The truth is that money and power will always win and they expand their control every day.

A bitter pill to swallow.

There is a voice in my head that never stops asking me what the hell I am doing. "What is up with this job? What are you doing with your life? If the life you lead causes you pain in contrast to what you believe, then why aren't you doing anything about it?"

I am still struggling to resolve that, but I am 59 now and my comrades in arms are thinking about physician-assisted dying. Fighting for it, no doubt, as is the reputation for this generation.

Reading those words increased the intensity of the resolve to make my life my own. I have been in overdrive recently anyway due to an alarming wake up call known as a new job. The realization that this amazing generation is now fighting on the final frontier makes the clock ticking in my ear deafening.

Truthfully I would have been more at ease had the headline said "Boomers negotiating with God to authorize reincarnation." Had that been the case, I would have immediately E-mailed God asking that I be reincarnated as one of my cats.

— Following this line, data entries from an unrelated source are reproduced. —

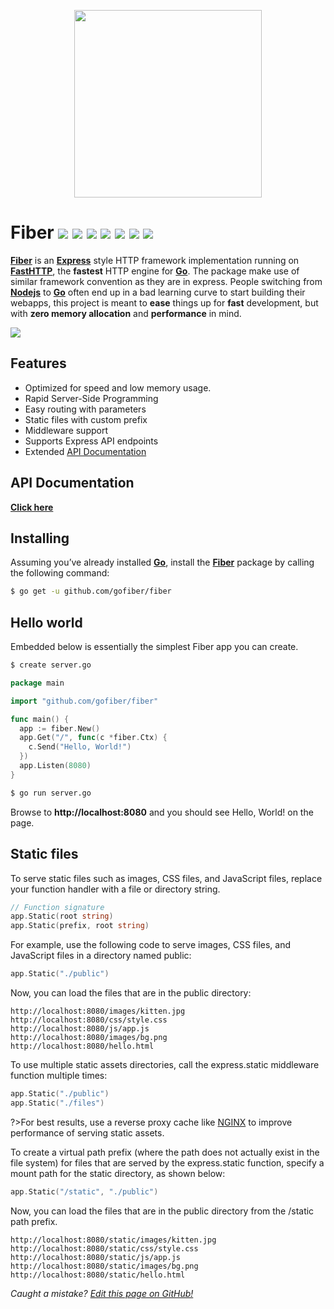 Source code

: <p align="center">
  <img height="300" src="https://gofiber.github.io/fiber/static/logo.jpg">
</p>

# Fiber ![](https://img.shields.io/github/release/gofiber/fiber) ![](https://img.shields.io/github/issues/gofiber/fiber) ![](https://img.shields.io/github/stars/gofiber/fiber) ![](https://godoc.org/github.com/valyala/fasthttp?status.svg) ![](https://goreportcard.com/badge/github.com/gofiber/fiber) ![](https://img.shields.io/github/languages/top/gofiber/fiber) ![](https://img.shields.io/github/languages/code-size/gofiber/fiber)

**[Fiber](https://github.com/gofiber/fiber)** is an **[Express](https://expressjs.com/en/4x/api.html)** style HTTP framework implementation running on **[FastHTTP](https://github.com/valyala/fasthttp)**, the **fastest** HTTP engine for **[Go](https://golang.org/doc/)**. The package make use of similar framework convention as they are in express. People switching from **[Nodejs](https://nodejs.org/en/about/)** to **[Go](https://golang.org/doc/)** often end up in a bad learning curve to start building their webapps, this project is meant to **ease** things up for **fast** development, but with **zero memory allocation** and **performance** in mind.

![](https://gofiber.github.io/fiber/static/benchmarks/benchmark-pipeline.png?v=12) 
## Features
* Optimized for speed and low memory usage.
* Rapid Server-Side Programming
* Easy routing with parameters
* Static files with custom prefix
* Middleware support
* Supports Express API endpoints
* Extended [API Documentation](https://gofiber.github.io/fiber/)

## API Documentation
**[Click here](https://gofiber.github.io/fiber/)**

## Installing
Assuming you’ve already installed **[Go](https://golang.org/doc/)**, install the **[Fiber](https://github.com/gofiber/fiber)** package by calling the following command:
```bash
$ go get -u github.com/gofiber/fiber
```

## Hello world
Embedded below is essentially the simplest Fiber app you can create.
```bash
$ create server.go
```
```go
package main

import "github.com/gofiber/fiber"

func main() {
  app := fiber.New()
  app.Get("/", func(c *fiber.Ctx) {
    c.Send("Hello, World!")
  })
  app.Listen(8080)
}
```
```bash
$ go run server.go
```
Browse to **http://localhost:8080** and you should see Hello, World! on the page.

## Static files
To serve static files such as images, CSS files, and JavaScript files, replace your function handler with a file or directory string.
```go
// Function signature
app.Static(root string)
app.Static(prefix, root string)
```
For example, use the following code to serve images, CSS files, and JavaScript files in a directory named public:

```go
app.Static("./public")
```
Now, you can load the files that are in the public directory:
```shell
http://localhost:8080/images/kitten.jpg
http://localhost:8080/css/style.css
http://localhost:8080/js/app.js
http://localhost:8080/images/bg.png
http://localhost:8080/hello.html
```
To use multiple static assets directories, call the express.static middleware function multiple times:
```go
app.Static("./public")
app.Static("./files")
```
?>For best results, use a reverse proxy cache like [NGINX](https://www.nginx.com/resources/wiki/start/topics/examples/reverseproxycachingexample/) to improve performance of serving static assets.  

To create a virtual path prefix (where the path does not actually exist in the file system) for files that are served by the express.static function, specify a mount path for the static directory, as shown below:
```go
app.Static("/static", "./public")
```
Now, you can load the files that are in the public directory from the /static path prefix.
```shell
http://localhost:8080/static/images/kitten.jpg
http://localhost:8080/static/css/style.css
http://localhost:8080/static/js/app.js
http://localhost:8080/static/images/bg.png
http://localhost:8080/static/hello.html
```

*Caught a mistake? [Edit this page on GitHub!](https://github.com/gofiber/fiber/blob/master/README.md)*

My life has been off the mark since the day I went to college. I have been uncomfortable with it every day since that day. As always, I have to issue a disclaimer lest I hurt my family. My personal life is rich with beauty and love and honesty; I honestly believe I am surrounded with a family that is magnificent and a family that brings me happiness whether I am with them or just thinking about them.

But my other life, the worldly life, the working life, the professional life, has been an enormous disappointment for me and a source of great pain. As I write those words it occurs to me that it takes a high threshold of pain to survive living within the narrow roles defined as acceptable within society if you have a functioning brain. Pain to rebel, pain to adapt.

I am not ready to die, physician-assisted or not. I know in my heart and in my soul that I am better than the life I have led. I can still do something with my life, even considering the severely shortened time frame remaining.

I have been identified as a baby boomer all my life, but there have been no outward signs that I lived and breathed in rebellion.

I will be damned if physician-assisted dying is the first one.